* _Description of the task_: What's wanted is a faithful retyping of every entry, pictures excluded.

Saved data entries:

**********

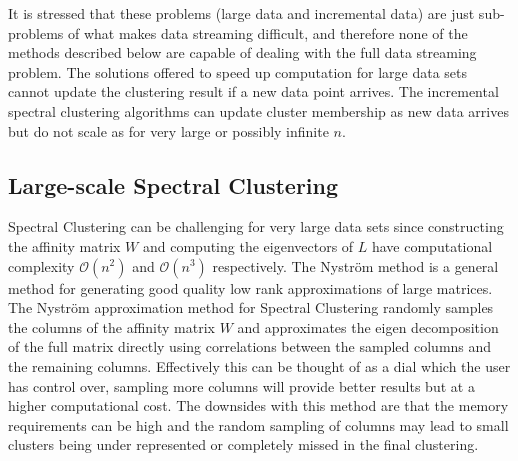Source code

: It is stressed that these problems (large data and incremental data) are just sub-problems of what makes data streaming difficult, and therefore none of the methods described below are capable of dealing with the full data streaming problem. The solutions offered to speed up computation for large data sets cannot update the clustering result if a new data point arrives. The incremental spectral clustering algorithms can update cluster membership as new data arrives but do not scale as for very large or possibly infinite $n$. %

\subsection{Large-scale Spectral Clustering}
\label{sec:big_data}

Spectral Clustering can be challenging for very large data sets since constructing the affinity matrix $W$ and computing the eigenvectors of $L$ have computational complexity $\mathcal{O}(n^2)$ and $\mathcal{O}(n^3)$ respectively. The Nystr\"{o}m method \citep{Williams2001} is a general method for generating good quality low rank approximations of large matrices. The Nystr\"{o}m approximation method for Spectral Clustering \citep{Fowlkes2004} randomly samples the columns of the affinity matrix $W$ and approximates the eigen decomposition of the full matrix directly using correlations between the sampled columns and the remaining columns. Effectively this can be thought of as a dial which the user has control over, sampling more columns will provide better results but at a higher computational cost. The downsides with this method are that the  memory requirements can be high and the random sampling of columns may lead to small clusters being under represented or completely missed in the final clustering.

**********

* _Task output_:
Source code

: It is stressed that these problems (large data and incremental data) are just sub-problems of what makes data streaming difficult, and therefore none of the methods described below are capable of dealing with the full data streaming problem. The solutions offered to speed up computation for large data sets cannot update the clustering result if a new data point arrives. The incremental spectral clustering algorithms can update cluster membership as new data arrives but do not scale as for very large or possibly infinite $n$. %

\subsection{Large-scale Spectral Clustering}
\label{sec:big_data}

Spectral Clustering can be challenging for very large data sets since constructing the affinity matrix $W$ and computing the eigenvectors of $L$ have computational complexity $\mathcal{O}(n^2)$ and $\mathcal{O}(n^3)$ respectively. The Nystr\"{o}m method \citep{Williams2001} is a general method for generating good quality low rank approximations of large matrices. The Nystr\"{o}m approximation method for Spectral Clustering \citep{Fowlkes2004} randomly samples the columns of the affinity matrix $W$ and approximates the eigen decomposition of the full matrix directly using correlations between the sampled columns and the remaining columns. Effectively this can be thought of as a dial which the user has control over, sampling more columns will provide better results but at a higher computational cost. The downsides with this method are that the  memory requirements can be high and the random sampling of columns may lead to small clusters being under represented or completely missed in the final clustering.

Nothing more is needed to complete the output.